You hear people talk about taste or smell memories, but I have soup memories. For me, there’s something soul satisfying about the entire process…preparing, serving, sharing, and eating.
We lost Ronnie’s dad unexpectedly a few years ago, and at the conclusion of that horrendous day I made soup. Two different recipes, one right after the other. I stood heart heavy at the kitchen counter, but the process of chopping, browning, stirring, and simmering was soothing in a way that I couldn’t properly explain. It was mindless, homey work, and it served several purposes. Most of all, people still need to eat, and I could feed them. It’s life affirming at a time when things felt bleak and uncertain. It’s funny to me now that potato leek soup will always conjure up memories of Jay Martin, but I had never actually made that for him when he was with us.
Today I’m making chicken and dumplings.
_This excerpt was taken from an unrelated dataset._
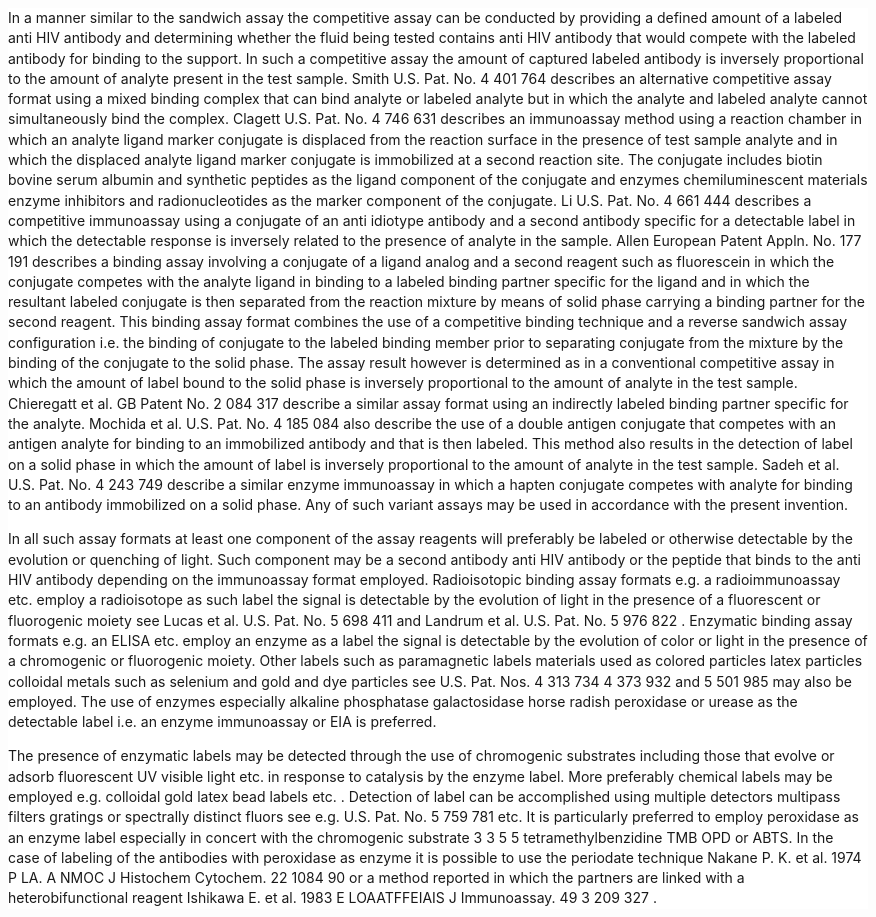 In a manner similar to the sandwich assay the competitive assay can be conducted by providing a defined amount of a labeled anti HIV antibody and determining whether the fluid being tested contains anti HIV antibody that would compete with the labeled antibody for binding to the support. In such a competitive assay the amount of captured labeled antibody is inversely proportional to the amount of analyte present in the test sample. Smith U.S. Pat. No. 4 401 764 describes an alternative competitive assay format using a mixed binding complex that can bind analyte or labeled analyte but in which the analyte and labeled analyte cannot simultaneously bind the complex. Clagett U.S. Pat. No. 4 746 631 describes an immunoassay method using a reaction chamber in which an analyte ligand marker conjugate is displaced from the reaction surface in the presence of test sample analyte and in which the displaced analyte ligand marker conjugate is immobilized at a second reaction site. The conjugate includes biotin bovine serum albumin and synthetic peptides as the ligand component of the conjugate and enzymes chemiluminescent materials enzyme inhibitors and radionucleotides as the marker component of the conjugate. Li U.S. Pat. No. 4 661 444 describes a competitive immunoassay using a conjugate of an anti idiotype antibody and a second antibody specific for a detectable label in which the detectable response is inversely related to the presence of analyte in the sample. Allen European Patent Appln. No. 177 191 describes a binding assay involving a conjugate of a ligand analog and a second reagent such as fluorescein in which the conjugate competes with the analyte ligand in binding to a labeled binding partner specific for the ligand and in which the resultant labeled conjugate is then separated from the reaction mixture by means of solid phase carrying a binding partner for the second reagent. This binding assay format combines the use of a competitive binding technique and a reverse sandwich assay configuration i.e. the binding of conjugate to the labeled binding member prior to separating conjugate from the mixture by the binding of the conjugate to the solid phase. The assay result however is determined as in a conventional competitive assay in which the amount of label bound to the solid phase is inversely proportional to the amount of analyte in the test sample. Chieregatt et al. GB Patent No. 2 084 317 describe a similar assay format using an indirectly labeled binding partner specific for the analyte. Mochida et al. U.S. Pat. No. 4 185 084 also describe the use of a double antigen conjugate that competes with an antigen analyte for binding to an immobilized antibody and that is then labeled. This method also results in the detection of label on a solid phase in which the amount of label is inversely proportional to the amount of analyte in the test sample. Sadeh et al. U.S. Pat. No. 4 243 749 describe a similar enzyme immunoassay in which a hapten conjugate competes with analyte for binding to an antibody immobilized on a solid phase. Any of such variant assays may be used in accordance with the present invention.

In all such assay formats at least one component of the assay reagents will preferably be labeled or otherwise detectable by the evolution or quenching of light. Such component may be a second antibody anti HIV antibody or the peptide that binds to the anti HIV antibody depending on the immunoassay format employed. Radioisotopic binding assay formats e.g. a radioimmunoassay etc. employ a radioisotope as such label the signal is detectable by the evolution of light in the presence of a fluorescent or fluorogenic moiety see Lucas et al. U.S. Pat. No. 5 698 411 and Landrum et al. U.S. Pat. No. 5 976 822 . Enzymatic binding assay formats e.g. an ELISA etc. employ an enzyme as a label the signal is detectable by the evolution of color or light in the presence of a chromogenic or fluorogenic moiety. Other labels such as paramagnetic labels materials used as colored particles latex particles colloidal metals such as selenium and gold and dye particles see U.S. Pat. Nos. 4 313 734 4 373 932 and 5 501 985 may also be employed. The use of enzymes especially alkaline phosphatase galactosidase horse radish peroxidase or urease as the detectable label i.e. an enzyme immunoassay or EIA is preferred.

The presence of enzymatic labels may be detected through the use of chromogenic substrates including those that evolve or adsorb fluorescent UV visible light etc. in response to catalysis by the enzyme label. More preferably chemical labels may be employed e.g. colloidal gold latex bead labels etc. . Detection of label can be accomplished using multiple detectors multipass filters gratings or spectrally distinct fluors see e.g. U.S. Pat. No. 5 759 781 etc. It is particularly preferred to employ peroxidase as an enzyme label especially in concert with the chromogenic substrate 3 3 5 5 tetramethylbenzidine TMB OPD or ABTS. In the case of labeling of the antibodies with peroxidase as enzyme it is possible to use the periodate technique Nakane P. K. et al. 1974 P LA. A NMOC J Histochem Cytochem. 22 1084 90 or a method reported in which the partners are linked with a heterobifunctional reagent Ishikawa E. et al. 1983 E LOAATFFEIAIS J Immunoassay. 49 3 209 327 .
Such a warm, hearty soup suits today…snowy, bright, and freezing. A good friend of ours recovered from surgery in our home a couple years ago, and this was the first solid meal I made her. Whenever the sherry hits the roux and sends up that cloud of heady steam, I think of Jill. She’s eternally tied to the recipe now in a very real way.
For a year, I tried to duplicate a recipe for a bowl of soup that Ronnie and I shared in Taipei, of all places. We were on our way home from a trip to Singapore, and we were stuck in the Tai Pei airport for a six hour layover. We were so jet lagged and tired that even my eyelashes hurt. After countless laps around the airport, we were slightly nauseous, grumpy, and still had the knowledge an impending 17 hours in the air once we actually got to leave this airport. We needed to eat something, but there was nothing familiar or comforting in any way, which was what we both craved. We settled on a busy restaurant and pointed to a deep bowl of some sort of soup. It was perfect. Deeply fragrant, spicy, and absolutely mood lifting.
I haven’t managed to perfectly replicate it here at home, but it’s close. We call it our Singapore Soup.